[What needs to be done]
All entries are to be transcribed verbatim, but images are not carried over.

/---

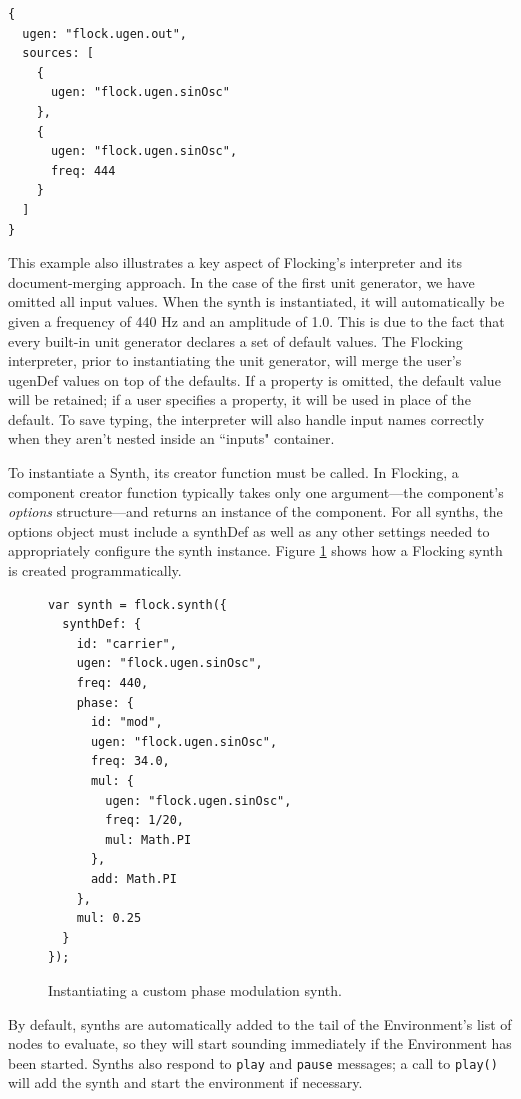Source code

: \documentclass{article}
\begin{document}
\begin{verbatim}
{
  ugen: "flock.ugen.out",
  sources: [
    {
      ugen: "flock.ugen.sinOsc"
    },
    {
      ugen: "flock.ugen.sinOsc",
      freq: 444
    }
  ]
}
\end{verbatim}

This example also illustrates a key aspect of Flocking's interpreter and its document-merging approach. In the case of the first unit generator, we have omitted all input values. When the synth is instantiated, it will automatically be given a frequency of 440 Hz and an amplitude of 1.0. This is due to the fact that every built-in unit generator declares a set of default values. The Flocking interpreter, prior to instantiating the unit generator, will merge the user's ugenDef values on top of the defaults. If a property is omitted, the default value will be retained; if a user specifies a property, it will be used in place of the default. To save typing, the interpreter will also handle input names correctly when they aren't nested inside an ``inputs" container.

To instantiate a Synth, its creator function must be called. In Flocking, a component creator function typically takes only one argument---the component's {\it options} structure---and returns an instance of the component. For all synths, the options object must include a synthDef as well as any other settings needed to appropriately configure the synth instance. Figure \ref{fig:pmSynth} shows how a Flocking synth is created programmatically.

\begin{figure}[h!]
    \begin{verbatim}
var synth = flock.synth({
  synthDef: {
    id: "carrier",
    ugen: "flock.ugen.sinOsc",
    freq: 440,
    phase: {
      id: "mod",
      ugen: "flock.ugen.sinOsc",
      freq: 34.0,
      mul: {
        ugen: "flock.ugen.sinOsc",
        freq: 1/20,
        mul: Math.PI
      },
      add: Math.PI
    },
    mul: 0.25
  }
});
    \end{verbatim}
    \caption{Instantiating a custom phase modulation synth.\label{fig:pmSynth}}
\end{figure}

By default, synths are automatically added to the tail of the Environment's list of nodes to evaluate, so they will start sounding immediately if the Environment has been started. Synths also respond to \verb|play| and \verb|pause| messages; a call to \verb|play()| will add the synth and start the environment if necessary.
\end{document}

\---

[Written response]
Source code

: \documentclass{article}
\begin{document}
\begin{verbatim}
{
  ugen: "flock.ugen.out",
  sources: [
    {
      ugen: "flock.ugen.sinOsc"
    },
    {
      ugen: "flock.ugen.sinOsc",
      freq: 444
    }
  ]
}
\end{verbatim}

This example also illustrates a key aspect of Flocking's interpreter and its document-merging approach. In the case of the first unit generator, we have omitted all input values. When the synth is instantiated, it will automatically be given a frequency of 440 Hz and an amplitude of 1.0. This is due to the fact that every built-in unit generator declares a set of default values. The Flocking interpreter, prior to instantiating the unit generator, will merge the user's ugenDef values on top of the defaults. If a property is omitted, the default value will be retained; if a user specifies a property, it will be used in place of the default. To save typing, the interpreter will also handle input names correctly when they aren't nested inside an ``inputs" container.

To instantiate a Synth, its creator function must be called. In Flocking, a component creator function typically takes only one argument---the component's {\it options} structure---and returns an instance of the component. For all synths, the options object must include a synthDef as well as any other settings needed to appropriately configure the synth instance. Figure \ref{fig:pmSynth} shows how a Flocking synth is created programmatically.

\begin{figure}[h!]
    \begin{verbatim}
var synth = flock.synth({
  synthDef: {
    id: "carrier",
    ugen: "flock.ugen.sinOsc",
    freq: 440,
    phase: {
      id: "mod",
      ugen: "flock.ugen.sinOsc",
      freq: 34.0,
      mul: {
        ugen: "flock.ugen.sinOsc",
        freq: 1/20,
        mul: Math.PI
      },
      add: Math.PI
    },
    mul: 0.25
  }
});
    \end{verbatim}
    \caption{Instantiating a custom phase modulation synth.\label{fig:pmSynth}}
\end{figure}

By default, synths are automatically added to the tail of the Environment's list of nodes to evaluate, so they will start sounding immediately if the Environment has been started. Synths also respond to \verb|play| and \verb|pause| messages; a call to \verb|play()| will add the synth and start the environment if necessary.
\end{document}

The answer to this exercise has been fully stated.